Data provided:
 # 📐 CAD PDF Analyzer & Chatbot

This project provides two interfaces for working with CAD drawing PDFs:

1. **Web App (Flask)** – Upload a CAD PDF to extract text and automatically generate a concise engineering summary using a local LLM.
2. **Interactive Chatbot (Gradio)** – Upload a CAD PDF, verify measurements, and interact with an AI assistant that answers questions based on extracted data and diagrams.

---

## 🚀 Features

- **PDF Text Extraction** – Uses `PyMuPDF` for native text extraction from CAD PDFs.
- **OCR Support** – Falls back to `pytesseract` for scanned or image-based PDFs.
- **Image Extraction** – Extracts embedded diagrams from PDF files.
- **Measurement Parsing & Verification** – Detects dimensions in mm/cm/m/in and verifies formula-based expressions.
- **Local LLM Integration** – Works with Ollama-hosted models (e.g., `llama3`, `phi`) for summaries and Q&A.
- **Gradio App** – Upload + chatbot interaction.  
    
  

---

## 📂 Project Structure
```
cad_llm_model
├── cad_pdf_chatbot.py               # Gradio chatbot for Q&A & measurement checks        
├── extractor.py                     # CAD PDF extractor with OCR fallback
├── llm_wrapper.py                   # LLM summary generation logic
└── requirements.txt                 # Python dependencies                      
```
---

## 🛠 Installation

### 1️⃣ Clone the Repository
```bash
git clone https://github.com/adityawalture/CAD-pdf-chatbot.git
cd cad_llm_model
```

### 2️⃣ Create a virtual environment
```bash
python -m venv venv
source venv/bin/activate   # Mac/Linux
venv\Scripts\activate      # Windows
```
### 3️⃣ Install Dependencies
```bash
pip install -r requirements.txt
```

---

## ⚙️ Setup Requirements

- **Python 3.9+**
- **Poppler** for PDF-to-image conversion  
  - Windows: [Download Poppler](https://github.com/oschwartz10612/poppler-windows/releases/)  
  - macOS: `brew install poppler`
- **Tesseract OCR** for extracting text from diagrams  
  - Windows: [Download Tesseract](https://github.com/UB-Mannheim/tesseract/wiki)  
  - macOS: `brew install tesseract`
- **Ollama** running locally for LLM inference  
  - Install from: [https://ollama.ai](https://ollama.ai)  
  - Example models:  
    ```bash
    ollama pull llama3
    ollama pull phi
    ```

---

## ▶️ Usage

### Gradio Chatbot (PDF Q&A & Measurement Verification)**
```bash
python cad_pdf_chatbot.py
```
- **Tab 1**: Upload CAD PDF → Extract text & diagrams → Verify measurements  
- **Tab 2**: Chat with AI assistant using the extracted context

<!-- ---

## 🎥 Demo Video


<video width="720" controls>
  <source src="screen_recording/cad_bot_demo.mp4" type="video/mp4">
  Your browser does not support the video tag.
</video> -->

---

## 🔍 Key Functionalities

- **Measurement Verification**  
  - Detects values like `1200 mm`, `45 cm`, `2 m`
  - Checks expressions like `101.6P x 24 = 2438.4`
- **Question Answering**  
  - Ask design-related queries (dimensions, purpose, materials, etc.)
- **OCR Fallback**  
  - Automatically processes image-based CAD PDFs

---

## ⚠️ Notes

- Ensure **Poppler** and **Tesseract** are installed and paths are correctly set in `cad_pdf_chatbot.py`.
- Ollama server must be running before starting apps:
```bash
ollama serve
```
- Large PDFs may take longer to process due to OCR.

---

Exercise instructions: This exercise calls for every record above to be written out again exactly.

Solution:
 # 📐 CAD PDF Analyzer & Chatbot

This project provides two interfaces for working with CAD drawing PDFs:

1. **Web App (Flask)** – Upload a CAD PDF to extract text and automatically generate a concise engineering summary using a local LLM.
2. **Interactive Chatbot (Gradio)** – Upload a CAD PDF, verify measurements, and interact with an AI assistant that answers questions based on extracted data and diagrams.

---

## 🚀 Features

- **PDF Text Extraction** – Uses `PyMuPDF` for native text extraction from CAD PDFs.
- **OCR Support** – Falls back to `pytesseract` for scanned or image-based PDFs.
- **Image Extraction** – Extracts embedded diagrams from PDF files.
- **Measurement Parsing & Verification** – Detects dimensions in mm/cm/m/in and verifies formula-based expressions.
- **Local LLM Integration** – Works with Ollama-hosted models (e.g., `llama3`, `phi`) for summaries and Q&A.
- **Gradio App** – Upload + chatbot interaction.  
    
  

---

## 📂 Project Structure
```
cad_llm_model
├── cad_pdf_chatbot.py               # Gradio chatbot for Q&A & measurement checks        
├── extractor.py                     # CAD PDF extractor with OCR fallback
├── llm_wrapper.py                   # LLM summary generation logic
└── requirements.txt                 # Python dependencies                      
```
---

## 🛠 Installation

### 1️⃣ Clone the Repository
```bash
git clone https://github.com/adityawalture/CAD-pdf-chatbot.git
cd cad_llm_model
```

### 2️⃣ Create a virtual environment
```bash
python -m venv venv
source venv/bin/activate   # Mac/Linux
venv\Scripts\activate      # Windows
```
### 3️⃣ Install Dependencies
```bash
pip install -r requirements.txt
```

---

## ⚙️ Setup Requirements

- **Python 3.9+**
- **Poppler** for PDF-to-image conversion  
  - Windows: [Download Poppler](https://github.com/oschwartz10612/poppler-windows/releases/)  
  - macOS: `brew install poppler`
- **Tesseract OCR** for extracting text from diagrams  
  - Windows: [Download Tesseract](https://github.com/UB-Mannheim/tesseract/wiki)  
  - macOS: `brew install tesseract`
- **Ollama** running locally for LLM inference  
  - Install from: [https://ollama.ai](https://ollama.ai)  
  - Example models:  
    ```bash
    ollama pull llama3
    ollama pull phi
    ```

---

## ▶️ Usage

### Gradio Chatbot (PDF Q&A & Measurement Verification)**
```bash
python cad_pdf_chatbot.py
```
- **Tab 1**: Upload CAD PDF → Extract text & diagrams → Verify measurements  
- **Tab 2**: Chat with AI assistant using the extracted context

<!-- ---

## 🎥 Demo Video


<video width="720" controls>
  <source src="screen_recording/cad_bot_demo.mp4" type="video/mp4">
  Your browser does not support the video tag.
</video> -->

---

## 🔍 Key Functionalities

- **Measurement Verification**  
  - Detects values like `1200 mm`, `45 cm`, `2 m`
  - Checks expressions like `101.6P x 24 = 2438.4`
- **Question Answering**  
  - Ask design-related queries (dimensions, purpose, materials, etc.)
- **OCR Fallback**  
  - Automatically processes image-based CAD PDFs

---

## ⚠️ Notes

- Ensure **Poppler** and **Tesseract** are installed and paths are correctly set in `cad_pdf_chatbot.py`.
- Ollama server must be running before starting apps:
```bash
ollama serve
```
- Large PDFs may take longer to process due to OCR.

---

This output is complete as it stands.